The world’s largest oil companies are generating record profits, using most of the storms worth tens of billions of dollars to buy back their shares.

The five largest public oil companies, BP, Chevron, ExxonMobil, Shell and TotalEnergies, will report a profit of approximately $ 60 billion in the second quarter. Half of that is occupied by Chevron and Exxon, who reported record profits on Friday.With shell TotalEnergies Bumper earnings and analysts reported Thursday are expecting just as big from next week’s BP.

Oil companies are benefiting from the high energy prices that have risen since Russia’s invasion of Ukraine, and supply is struggling to keep up with demand. Some of these huge returns are being reinvested in expanding businesses, improving technology and hiring workers.

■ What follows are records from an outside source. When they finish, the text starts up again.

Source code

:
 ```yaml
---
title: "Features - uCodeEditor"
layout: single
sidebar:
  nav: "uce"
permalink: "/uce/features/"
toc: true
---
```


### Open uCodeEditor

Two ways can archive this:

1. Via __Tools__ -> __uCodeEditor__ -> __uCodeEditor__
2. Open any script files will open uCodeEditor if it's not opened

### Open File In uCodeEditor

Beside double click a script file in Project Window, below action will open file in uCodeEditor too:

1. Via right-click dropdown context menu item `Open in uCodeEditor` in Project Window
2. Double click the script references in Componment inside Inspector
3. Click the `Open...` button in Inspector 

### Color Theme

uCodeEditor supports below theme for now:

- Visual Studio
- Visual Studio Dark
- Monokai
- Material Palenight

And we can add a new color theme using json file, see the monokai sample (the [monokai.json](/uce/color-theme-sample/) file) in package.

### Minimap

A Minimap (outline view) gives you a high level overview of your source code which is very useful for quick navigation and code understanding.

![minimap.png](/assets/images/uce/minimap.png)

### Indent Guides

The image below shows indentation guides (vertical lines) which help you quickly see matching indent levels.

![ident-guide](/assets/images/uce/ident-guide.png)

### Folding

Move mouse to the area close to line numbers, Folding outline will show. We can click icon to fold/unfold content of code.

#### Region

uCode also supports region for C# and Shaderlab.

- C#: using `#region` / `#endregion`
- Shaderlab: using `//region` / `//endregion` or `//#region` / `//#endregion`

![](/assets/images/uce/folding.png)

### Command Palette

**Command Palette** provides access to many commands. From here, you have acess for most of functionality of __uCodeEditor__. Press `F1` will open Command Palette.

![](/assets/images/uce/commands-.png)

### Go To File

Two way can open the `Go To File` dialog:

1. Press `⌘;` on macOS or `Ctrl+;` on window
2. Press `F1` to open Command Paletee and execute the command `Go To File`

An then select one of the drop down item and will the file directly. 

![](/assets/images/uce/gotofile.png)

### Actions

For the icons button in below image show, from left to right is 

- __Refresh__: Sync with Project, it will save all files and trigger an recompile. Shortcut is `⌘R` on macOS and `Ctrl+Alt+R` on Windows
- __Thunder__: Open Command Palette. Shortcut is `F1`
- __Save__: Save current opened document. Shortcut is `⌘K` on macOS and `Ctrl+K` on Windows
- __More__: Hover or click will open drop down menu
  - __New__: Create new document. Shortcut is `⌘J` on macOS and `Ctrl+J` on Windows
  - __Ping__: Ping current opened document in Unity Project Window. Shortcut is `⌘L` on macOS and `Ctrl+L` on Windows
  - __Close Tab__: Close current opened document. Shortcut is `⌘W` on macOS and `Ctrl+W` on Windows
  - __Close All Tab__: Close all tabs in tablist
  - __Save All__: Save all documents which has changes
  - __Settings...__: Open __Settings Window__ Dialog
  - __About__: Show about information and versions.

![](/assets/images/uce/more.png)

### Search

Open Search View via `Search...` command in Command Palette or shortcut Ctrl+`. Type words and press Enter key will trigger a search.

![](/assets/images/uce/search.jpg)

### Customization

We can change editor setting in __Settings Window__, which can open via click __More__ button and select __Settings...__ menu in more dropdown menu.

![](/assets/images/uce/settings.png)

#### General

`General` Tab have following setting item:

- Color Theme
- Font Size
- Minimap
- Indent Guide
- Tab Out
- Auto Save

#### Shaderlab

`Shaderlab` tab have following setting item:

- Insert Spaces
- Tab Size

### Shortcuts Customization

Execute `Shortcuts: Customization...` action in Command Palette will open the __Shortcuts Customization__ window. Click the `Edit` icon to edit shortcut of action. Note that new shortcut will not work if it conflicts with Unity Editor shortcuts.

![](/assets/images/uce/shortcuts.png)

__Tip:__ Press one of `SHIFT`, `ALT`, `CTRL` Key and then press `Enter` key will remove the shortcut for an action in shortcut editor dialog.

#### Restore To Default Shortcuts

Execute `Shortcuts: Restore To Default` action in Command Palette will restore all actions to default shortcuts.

However, much of that money is also spent on stock repurchases, which reward shareholders primarily by increasing the value of the company’s stock.

Five oil giants could spend more than $ 20 billion on repurchases in the first half of this year and even more in the second half of this year.

“They say they’re happy with the future of their business,” said Faisal A. Helsi, an energy analyst at Edward Jones.

Chevron, which spent nearly $ 4 billion in share buybacks in the first half of this year, raised its full-year repurchase target from $ 10 billion to $ 15 billion. Exxon, who spent $ 6 billion in the first half of the year, said on Friday that he plans to buy back $ 30 billion in 2022 and 2023, trebling the goal a few months ago.

Shell said it would buy back $ 6 billion in shares in the third quarter, and TotalEnergies’ plans for a $ 2 billion buyback in the third quarter were considered overly conservative in comparison, so the company’s shares were held this week. Not as high as other companies.

Investors are paying close attention to corporate profits this quarter amid growing concerns about the impact of the recession on the economy. Energy companies stand out for their bullishness, especially when compared to companies in other industries. Major banks such as JPMorgan Chase and Citigroup said this month they have suspended share buybacks to save capital and meet regulatory requirements.

Energy companies that take advantage of storms to buy back shares are doubly controversial. President Biden has accused oil companies of benefiting from soaring energy prices, and the UK, home of BP and Shell, has announced special taxes on “abnormal” profits for oil and gas companies. Massachusetts Senator Elizabeth Warren calls them “manipulations,” and fellow Democrats offer taxes on repurchases. Instead of investing in expansion and worker employment, politicians can also spend money on repurchases. Is collecting anger.